Supplied material Start Marker
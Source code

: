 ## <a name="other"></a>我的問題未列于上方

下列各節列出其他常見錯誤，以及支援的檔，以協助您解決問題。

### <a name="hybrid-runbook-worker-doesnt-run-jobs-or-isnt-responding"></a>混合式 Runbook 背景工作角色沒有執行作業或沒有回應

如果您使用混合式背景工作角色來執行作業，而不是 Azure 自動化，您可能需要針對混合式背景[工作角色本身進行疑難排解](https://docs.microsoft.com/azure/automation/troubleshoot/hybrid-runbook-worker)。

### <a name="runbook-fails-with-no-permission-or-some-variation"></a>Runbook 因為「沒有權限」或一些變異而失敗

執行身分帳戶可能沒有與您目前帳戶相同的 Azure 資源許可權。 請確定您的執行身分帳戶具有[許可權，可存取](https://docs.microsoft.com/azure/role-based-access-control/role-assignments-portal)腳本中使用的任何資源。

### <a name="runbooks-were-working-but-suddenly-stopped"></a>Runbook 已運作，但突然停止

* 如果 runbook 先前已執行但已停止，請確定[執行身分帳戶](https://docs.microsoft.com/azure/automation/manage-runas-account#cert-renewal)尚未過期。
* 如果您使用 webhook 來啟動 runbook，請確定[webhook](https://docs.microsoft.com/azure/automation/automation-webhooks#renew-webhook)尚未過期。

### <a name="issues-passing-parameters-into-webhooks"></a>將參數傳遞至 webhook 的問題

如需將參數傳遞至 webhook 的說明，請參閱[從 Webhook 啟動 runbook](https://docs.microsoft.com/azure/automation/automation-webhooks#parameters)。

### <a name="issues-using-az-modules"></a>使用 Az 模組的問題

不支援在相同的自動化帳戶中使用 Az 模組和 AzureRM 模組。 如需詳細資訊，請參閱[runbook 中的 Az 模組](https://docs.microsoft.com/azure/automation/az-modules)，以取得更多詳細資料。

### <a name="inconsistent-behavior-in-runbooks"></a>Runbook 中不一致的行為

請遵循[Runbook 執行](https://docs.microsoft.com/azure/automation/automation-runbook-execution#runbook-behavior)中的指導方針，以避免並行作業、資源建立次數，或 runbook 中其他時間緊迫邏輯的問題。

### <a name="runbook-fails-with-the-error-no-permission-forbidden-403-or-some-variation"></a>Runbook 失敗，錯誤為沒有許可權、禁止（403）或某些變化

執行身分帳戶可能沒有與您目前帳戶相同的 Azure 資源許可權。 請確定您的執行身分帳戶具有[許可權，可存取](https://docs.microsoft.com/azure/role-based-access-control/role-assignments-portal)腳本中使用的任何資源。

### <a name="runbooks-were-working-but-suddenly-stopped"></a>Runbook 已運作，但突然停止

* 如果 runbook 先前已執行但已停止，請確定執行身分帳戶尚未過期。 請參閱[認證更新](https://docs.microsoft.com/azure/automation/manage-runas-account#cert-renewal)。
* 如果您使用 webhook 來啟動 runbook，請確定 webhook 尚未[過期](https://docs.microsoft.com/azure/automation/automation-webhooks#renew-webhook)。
Supplied material End Marker
*Exercise aim*
Return a copy of each line of the material that holds the word "fails".

*Finished task*
### <a name="runbook-fails-with-no-permission-or-some-variation"></a>Runbook 因為「沒有權限」或一些變異而失敗
### <a name="runbook-fails-with-the-error-no-permission-forbidden-403-or-some-variation"></a>Runbook 失敗，錯誤為沒有許可權、禁止（403）或某些變化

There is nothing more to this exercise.